> **Records drawn from a dataset**:
========
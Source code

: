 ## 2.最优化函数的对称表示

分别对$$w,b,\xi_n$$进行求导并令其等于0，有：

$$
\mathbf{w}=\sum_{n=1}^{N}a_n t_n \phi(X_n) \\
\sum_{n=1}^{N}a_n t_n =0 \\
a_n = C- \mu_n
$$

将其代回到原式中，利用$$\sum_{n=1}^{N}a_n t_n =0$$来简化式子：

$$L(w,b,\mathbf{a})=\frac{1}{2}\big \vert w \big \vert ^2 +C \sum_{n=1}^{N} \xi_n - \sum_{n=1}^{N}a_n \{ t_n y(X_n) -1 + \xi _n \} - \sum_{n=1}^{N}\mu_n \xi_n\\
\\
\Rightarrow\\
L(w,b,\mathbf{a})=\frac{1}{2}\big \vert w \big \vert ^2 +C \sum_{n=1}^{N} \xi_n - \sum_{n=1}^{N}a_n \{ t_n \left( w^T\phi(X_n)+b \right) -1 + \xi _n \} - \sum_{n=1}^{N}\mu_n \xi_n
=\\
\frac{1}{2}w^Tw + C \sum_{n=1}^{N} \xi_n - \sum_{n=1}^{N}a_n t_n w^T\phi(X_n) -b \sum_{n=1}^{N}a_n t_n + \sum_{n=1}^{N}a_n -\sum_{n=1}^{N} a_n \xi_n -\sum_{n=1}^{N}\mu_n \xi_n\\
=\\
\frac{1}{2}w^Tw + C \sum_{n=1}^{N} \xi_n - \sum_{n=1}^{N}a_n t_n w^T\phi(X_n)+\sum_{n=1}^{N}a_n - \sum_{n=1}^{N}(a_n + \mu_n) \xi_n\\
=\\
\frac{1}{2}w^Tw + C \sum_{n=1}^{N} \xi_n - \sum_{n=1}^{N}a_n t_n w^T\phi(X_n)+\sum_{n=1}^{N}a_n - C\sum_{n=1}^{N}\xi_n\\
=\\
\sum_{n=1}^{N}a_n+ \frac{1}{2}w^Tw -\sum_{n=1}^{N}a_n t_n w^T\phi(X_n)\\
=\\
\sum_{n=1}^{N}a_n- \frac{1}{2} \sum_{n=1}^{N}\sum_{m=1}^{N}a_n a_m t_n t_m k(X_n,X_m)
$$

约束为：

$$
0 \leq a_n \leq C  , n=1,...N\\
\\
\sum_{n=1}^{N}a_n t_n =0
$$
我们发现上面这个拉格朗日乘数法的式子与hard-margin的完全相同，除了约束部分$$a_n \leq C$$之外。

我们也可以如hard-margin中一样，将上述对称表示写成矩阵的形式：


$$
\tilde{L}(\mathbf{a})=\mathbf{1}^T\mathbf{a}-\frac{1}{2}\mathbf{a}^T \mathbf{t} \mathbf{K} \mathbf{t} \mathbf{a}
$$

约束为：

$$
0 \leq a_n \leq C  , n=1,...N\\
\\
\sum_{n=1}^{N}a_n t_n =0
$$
========
Once a line of the records is found to contain "vert", copy it out.

$$L(w,b,\mathbf{a})=\frac{1}{2}\big \vert w \big \vert ^2 +C \sum_{n=1}^{N} \xi_n - \sum_{n=1}^{N}a_n \{ t_n y(X_n) -1 + \xi _n \} - \sum_{n=1}^{N}\mu_n \xi_n\\
L(w,b,\mathbf{a})=\frac{1}{2}\big \vert w \big \vert ^2 +C \sum_{n=1}^{N} \xi_n - \sum_{n=1}^{N}a_n \{ t_n \left( w^T\phi(X_n)+b \right) -1 + \xi _n \} - \sum_{n=1}^{N}\mu_n \xi_n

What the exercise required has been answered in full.